* Dataset records
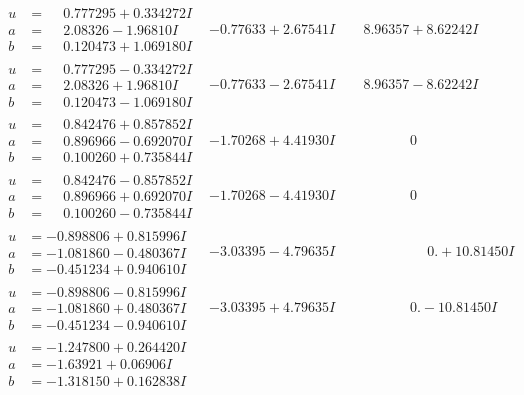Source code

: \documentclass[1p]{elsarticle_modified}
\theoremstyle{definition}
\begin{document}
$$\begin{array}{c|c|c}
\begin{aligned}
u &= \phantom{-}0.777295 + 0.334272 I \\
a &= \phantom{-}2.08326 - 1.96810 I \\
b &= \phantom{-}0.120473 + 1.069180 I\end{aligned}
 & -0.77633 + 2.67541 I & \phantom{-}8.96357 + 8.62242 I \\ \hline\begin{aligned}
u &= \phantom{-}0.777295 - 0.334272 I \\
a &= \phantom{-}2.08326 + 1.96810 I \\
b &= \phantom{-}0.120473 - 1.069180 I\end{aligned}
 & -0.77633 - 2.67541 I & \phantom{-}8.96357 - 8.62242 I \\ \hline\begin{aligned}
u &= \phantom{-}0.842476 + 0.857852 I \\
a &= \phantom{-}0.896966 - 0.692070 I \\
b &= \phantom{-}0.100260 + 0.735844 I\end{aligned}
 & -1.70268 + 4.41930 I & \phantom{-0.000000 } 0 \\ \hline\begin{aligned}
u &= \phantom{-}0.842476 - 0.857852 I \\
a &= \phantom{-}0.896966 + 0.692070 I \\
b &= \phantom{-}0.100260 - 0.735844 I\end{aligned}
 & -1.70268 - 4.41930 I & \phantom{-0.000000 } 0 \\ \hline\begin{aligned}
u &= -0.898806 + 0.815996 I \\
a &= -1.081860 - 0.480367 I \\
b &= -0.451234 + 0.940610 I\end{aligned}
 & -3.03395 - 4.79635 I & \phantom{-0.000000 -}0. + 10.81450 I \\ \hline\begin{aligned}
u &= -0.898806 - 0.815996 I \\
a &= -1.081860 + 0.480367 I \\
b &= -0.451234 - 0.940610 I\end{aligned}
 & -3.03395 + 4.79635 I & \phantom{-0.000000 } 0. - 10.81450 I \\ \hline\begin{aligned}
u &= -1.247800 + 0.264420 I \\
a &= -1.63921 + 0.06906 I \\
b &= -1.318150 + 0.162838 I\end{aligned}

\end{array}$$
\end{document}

* Assignment
Give the lines again word for word, from the start of the records to the line holding "b &= -0.451234 +", both included, and leave out any picture.

* Solution
Source code

: \documentclass[1p]{elsarticle_modified}
\theoremstyle{definition}
\begin{document}
$$\begin{array}{c|c|c}
\begin{aligned}
u &= \phantom{-}0.777295 + 0.334272 I \\
a &= \phantom{-}2.08326 - 1.96810 I \\
b &= \phantom{-}0.120473 + 1.069180 I\end{aligned}
 & -0.77633 + 2.67541 I & \phantom{-}8.96357 + 8.62242 I \\ \hline\begin{aligned}
u &= \phantom{-}0.777295 - 0.334272 I \\
a &= \phantom{-}2.08326 + 1.96810 I \\
b &= \phantom{-}0.120473 - 1.069180 I\end{aligned}
 & -0.77633 - 2.67541 I & \phantom{-}8.96357 - 8.62242 I \\ \hline\begin{aligned}
u &= \phantom{-}0.842476 + 0.857852 I \\
a &= \phantom{-}0.896966 - 0.692070 I \\
b &= \phantom{-}0.100260 + 0.735844 I\end{aligned}
 & -1.70268 + 4.41930 I & \phantom{-0.000000 } 0 \\ \hline\begin{aligned}
u &= \phantom{-}0.842476 - 0.857852 I \\
a &= \phantom{-}0.896966 + 0.692070 I \\
b &= \phantom{-}0.100260 - 0.735844 I\end{aligned}
 & -1.70268 - 4.41930 I & \phantom{-0.000000 } 0 \\ \hline\begin{aligned}
u &= -0.898806 + 0.815996 I \\
a &= -1.081860 - 0.480367 I \\
b &= -0.451234 + 0.940610 I\end{aligned}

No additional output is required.